You sleep in your own small cocoon, safe from the elements and the insects. Woken by the rustling of coconut palms and lapping water, you roll over, lift a woven shutter and watch the sunrise over the lagoon.
Welcome to a fale holiday in Samoa.
On the big island of Savaii there's a beach strip in the top right-hand corner called Manase where local people run beach fale "hotels" ... but not hotels as you know them.
Forget "hot-and-cold running service". There is no internet, no TV, no radio. In fact forget hot-running anything.
These fales, the Samoan word for house, offer little in palagi comforts, but they do provide a unique experience and a great way to relax. Samoan businesspeople come over from Apia on the main island of Upolo at the weekend, so that's no mean recommendation.
The swimming is excellent, although currents inside the reefs make the water in Samoa cooler than the bathwater of the Cook Islands. But the refreshment factor is bliss.
I stayed at Tanu Beach Fales where the whole Tanu family pitches in to run the business they set up seven years ago. There are 25 fales and mine was one of a line right above the beach - from "door" to water's edge took 30 seconds.
There is a toilet and shower block on the other side of the compound and the cold water doesn't come out of a shower head, it's from a pipe with chrome sleeve.
Each fale has a mattress, two pillows, a mosquito net, a length of fabric to use as a cover, an electric light bulb, woven mats on the floor and a section of coconut husk, frayed at one end for brushing sand off feet.

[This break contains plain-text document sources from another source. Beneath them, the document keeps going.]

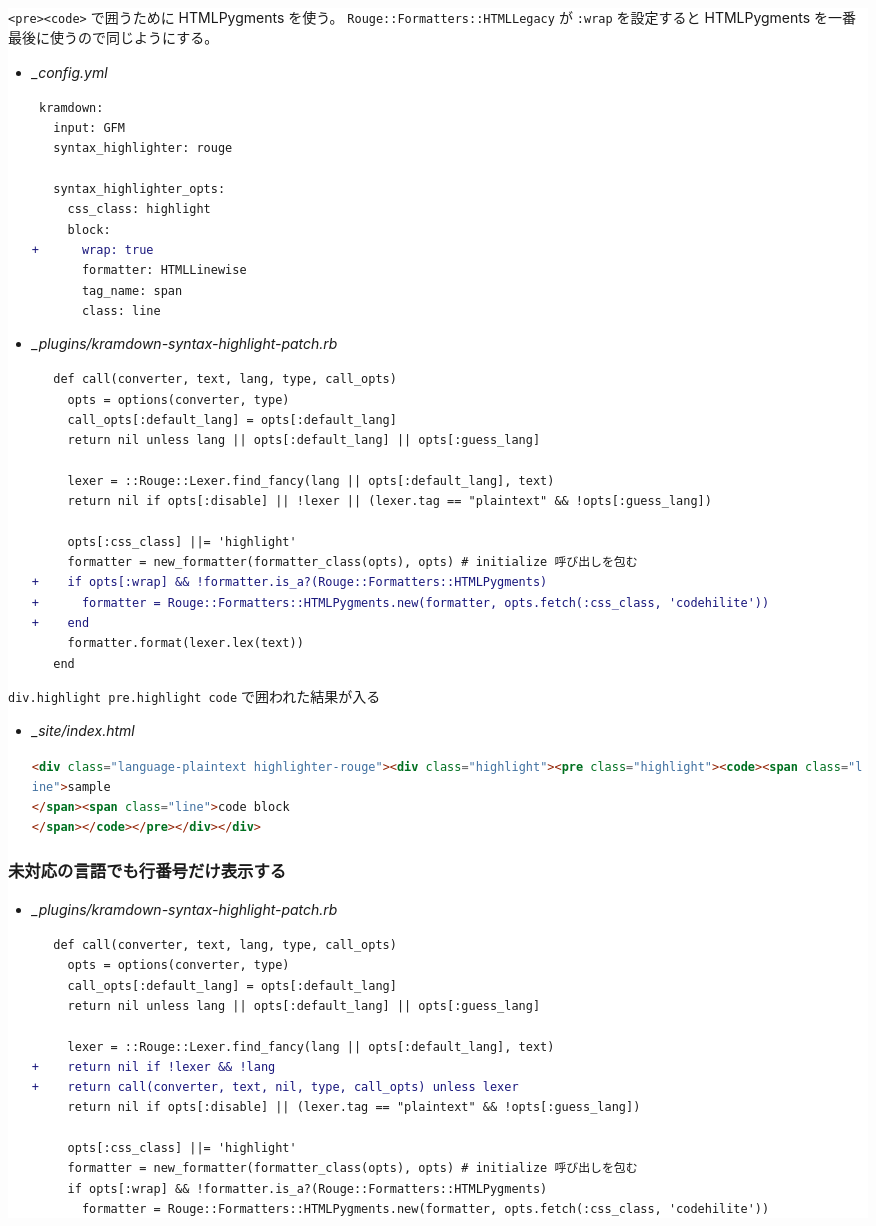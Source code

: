 `<pre><code>` で囲うために HTMLPygments を使う。 `Rouge::Formatters::HTMLLegacy` が `:wrap` を設定すると HTMLPygments を一番最後に使うので同じようにする。

- *_config.yml*
  ```diff
   kramdown:
     input: GFM
     syntax_highlighter: rouge
   
     syntax_highlighter_opts:
       css_class: highlight
       block:
  +      wrap: true
         formatter: HTMLLinewise
         tag_name: span
         class: line
  ```

- *_plugins/kramdown-syntax-highlight-patch.rb*
  ```diff
     def call(converter, text, lang, type, call_opts)
       opts = options(converter, type)
       call_opts[:default_lang] = opts[:default_lang]
       return nil unless lang || opts[:default_lang] || opts[:guess_lang]
   
       lexer = ::Rouge::Lexer.find_fancy(lang || opts[:default_lang], text)
       return nil if opts[:disable] || !lexer || (lexer.tag == "plaintext" && !opts[:guess_lang])
   
       opts[:css_class] ||= 'highlight'
       formatter = new_formatter(formatter_class(opts), opts) # initialize 呼び出しを包む
  +    if opts[:wrap] && !formatter.is_a?(Rouge::Formatters::HTMLPygments)
  +      formatter = Rouge::Formatters::HTMLPygments.new(formatter, opts.fetch(:css_class, 'codehilite'))
  +    end
       formatter.format(lexer.lex(text))
     end
  ```

`div.highlight pre.highlight code` で囲われた結果が入る

- *_site/index.html*
  ```html
  <div class="language-plaintext highlighter-rouge"><div class="highlight"><pre class="highlight"><code><span class="line">sample
  </span><span class="line">code block
  </span></code></pre></div></div>
  ```

### 未対応の言語でも行番号だけ表示する

- *_plugins/kramdown-syntax-highlight-patch.rb*
  ```diff
     def call(converter, text, lang, type, call_opts)
       opts = options(converter, type)
       call_opts[:default_lang] = opts[:default_lang]
       return nil unless lang || opts[:default_lang] || opts[:guess_lang]
   
       lexer = ::Rouge::Lexer.find_fancy(lang || opts[:default_lang], text)
  +    return nil if !lexer && !lang
  +    return call(converter, text, nil, type, call_opts) unless lexer
       return nil if opts[:disable] || (lexer.tag == "plaintext" && !opts[:guess_lang])
   
       opts[:css_class] ||= 'highlight'
       formatter = new_formatter(formatter_class(opts), opts) # initialize 呼び出しを包む
       if opts[:wrap] && !formatter.is_a?(Rouge::Formatters::HTMLPygments)
         formatter = Rouge::Formatters::HTMLPygments.new(formatter, opts.fetch(:css_class, 'codehilite'))
  ```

For an afternoon zizz you just drop down the net - it's mattress-shaped, not one of those little round things - tuck it in on all sides and Bob's your uncle, no flies. Having said that, I didn't notice many flies. There were no cockroaches, not even a gecko, but perhaps I was too blissed out to notice.
Lying there under my net I counted the fale's 12 wooden support poles. There are no walls but between each pole hang woven pandanas shutters that can all be pulled up, or down for privacy. Late in the afternoon things start to heat up in the open kitchen as the evening meal is prepared. Dining is communal and a gong is sounded at 7pm.
The prepared tourists are the ones who bought duty-free drink on the way in, and there's a scattering of gin, Bacardi and whisky down the tables.
Wine is prohibitively priced in Samoa, but Vailima beer is cheap and excellent.
Saturday night is fiafia night at Tanu and after a meal of chicken, fish, palusami, breadfruit, cabbage salad and rice, washed down with lemon-leaf tea, the dancing begins.
This is family entertainment. The grandfather, Taito Muese Tanu, and his wife watch from the sidelines but everyone else takes part, even the 2-year-old who toddles around copying his sisters and brothers, parents and cousins.
The fire dancer is a 12-year-old. He had just returned from a competition in Apia where he won his age-group title and was about to leave for a competition in Hawaii. Hot stuff.
Floral gifts were presented to an Italian couple on the fifth day of their stay and who didn't look as if they were in any hurry to leave. And then the watchers became part of the show. There was none of the embarrassment of having to "do a turn" but the music turned to disco and everyone got up and shook what they had.
The young men in the family homed in on the young female tourists, but they must have been under instruction because they got the oldies up too.
Then it was over and time for bed. I thought the light bulb would be a mozzie invitation so made do with the moonlight - such a hardship with the reflection off the lagoon - and there I was tucked in with my kapok pillows.
Speaking of which, on the drive around the coast from the ferry at Salelologa, there are strange trees decked with large hanging pods.
These are kapok pods, the contents of which are used to stuff pillows. Depending on the size of the pods and the case, it takes between 200 and 300 to make one pillow. The husks and the seeds have to be removed and the remaining fibres inside are soft and silky. The makers have to be careful because if they inhale the strands they risk pneumonia.
Meanwhile, back in the cocoon, the last thing I remember of the night was the sound of a freight train coming straight at me across the water. It was the mother and father of all tropical downpours; inside I was out for the count.
Next morning, I rolled over, pulled up one shutter and watched the sunrise.